Problem description:
Pick every line from the data below that contains the string "format" and copy it.

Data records
◇ ◇ ◇

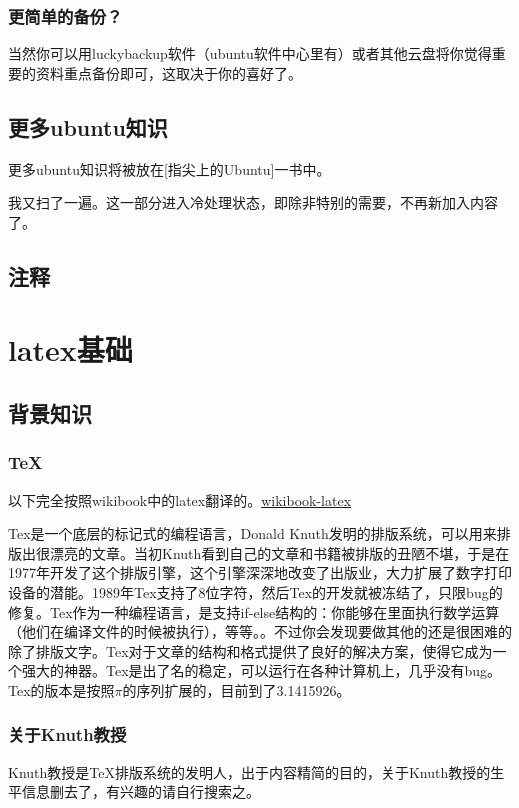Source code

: \documentclass[12pt,oneside]{book}
\begin{document}
\begin{common-format}
\subsection{更简单的备份？}
当然你可以用luckybackup软件（ubuntu软件中心里有）或者其他云盘将你觉得重要的资料重点备份即可，这取决于你的喜好了。

\section{更多ubuntu知识}
更多ubuntu知识将被放在[指尖上的Ubuntu]一书中。

我又扫了一遍。这一部分进入冷处理状态，即除非特别的需要，不再新加入内容了。


\section{注释}
\showendnotes



\chapter{latex基础}
\section{背景知识}
\subsection{TeX}
以下完全按照wikibook中的latex翻译的。\href{http://en.wikibooks.org/wiki/LaTeX/Introduction}{wikibook-latex}

Tex是一个底层的标记式的编程语言，Donald Knuth发明的排版系统，可以用来排版出很漂亮的文章。当初Knuth看到自己的文章和书籍被排版的丑陋不堪，于是在1977年开发了这个排版引擎，这个引擎深深地改变了出版业，大力扩展了数字打印设备的潜能。1989年Tex支持了8位字符，然后Tex的开发就被冻结了，只限bug的修复。Tex作为一种编程语言，是支持if-else结构的：你能够在里面执行数学运算（他们在编译文件的时候被执行），等等。。不过你会发现要做其他的还是很困难的除了排版文字。Tex对于文章的结构和格式提供了良好的解决方案，使得它成为一个强大的神器。Tex是出了名的稳定，可以运行在各种计算机上，几乎没有bug。Tex的版本是按照$\pi$的序列扩展的，目前到了3.1415926。

\subsection{关于Knuth教授}
Knuth教授是\TeX 排版系统的发明人，出于内容精简的目的，关于Knuth教授的生平信息删去了，有兴趣的请自行搜索之。


\end{common-format}
\end{document}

◇ ◇ ◇

Solution for this task:
\begin{common-format}
\end{common-format}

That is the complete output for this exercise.